:: Data for this task

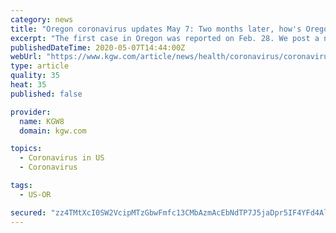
 ```yaml
---
category: news
title: "Oregon coronavirus updates May 7: Two months later, how's Oregon doing?"
excerpt: "The first case in Oregon was reported on Feb. 28. We post a new blog post every day that tracks the daily changes in Oregon and Southwest Washington as we get them. CLICK HERE TO SEE THE LATEST UPDATES Oregon: 115 deaths,"
publishedDateTime: 2020-05-07T14:44:00Z
webUrl: "https://www.kgw.com/article/news/health/coronavirus/coronavirus-covid-19-real-time-updates-oregon-sw-washington-may-7/283-f8aed100-cea6-4388-8292-5f51baf2e346"
type: article
quality: 35
heat: 35
published: false

provider:
  name: KGW8
  domain: kgw.com

topics:
  - Coronavirus in US
  - Coronavirus

tags:
  - US-OR

secured: "zz4TMtXcI0SW2VcipMTzGbwFmfc13CMbAzmAcEbNdTP7J5jaDpr5IF4YFd4AlokToApGJ/YCV62rwyWcgE+JkxzrHeowBblgO4/qLfSGFqqlMdytv0Wr9GX+v3Z1eUTCHbWHmqwPUBx8EZVB9hDNQx5oskinP03LSBHIRV4DsZeVMKUxkJXOa1chkq2jgvM6iTCThD0UdFVZ9QYst6W4v+NJfd/t3uzfqbqmkt7654Y9ksip5lRx6cFRyMl06UhbQAfcM5RX9OiE0e5+srNzLA2VLklR6AfHHaOgLtmEkQ4c0NOBfiFprkZiI4exx2k+I0zG6UnnOISUQLsS96M0laYw134FP6ivaSAqH85Ma/W1nuJCTcPHm0D4IfaTU43uWGAq71v/L0vCDl3rojJGWKGwJ5+ub6Q/MGsmI0pbjVXnpY/v68+hiA3Lsfle+o2uKzVHHp1ktFAFXWF8TZV2m6jp8+qK55S9GTSIlZbv+NI=;NFOr+62XA3jsfAriWkuK0A=="
---
```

::::

### Your instructions:
When the entries above show the word "news" in a line, copy that line out.

### Your solution:
category: news
webUrl: "https://www.kgw.com/article/news/health/coronavirus/coronavirus-covid-19-real-time-updates-oregon-sw-washington-may-7/283-f8aed100-cea6-4388-8292-5f51baf2e346"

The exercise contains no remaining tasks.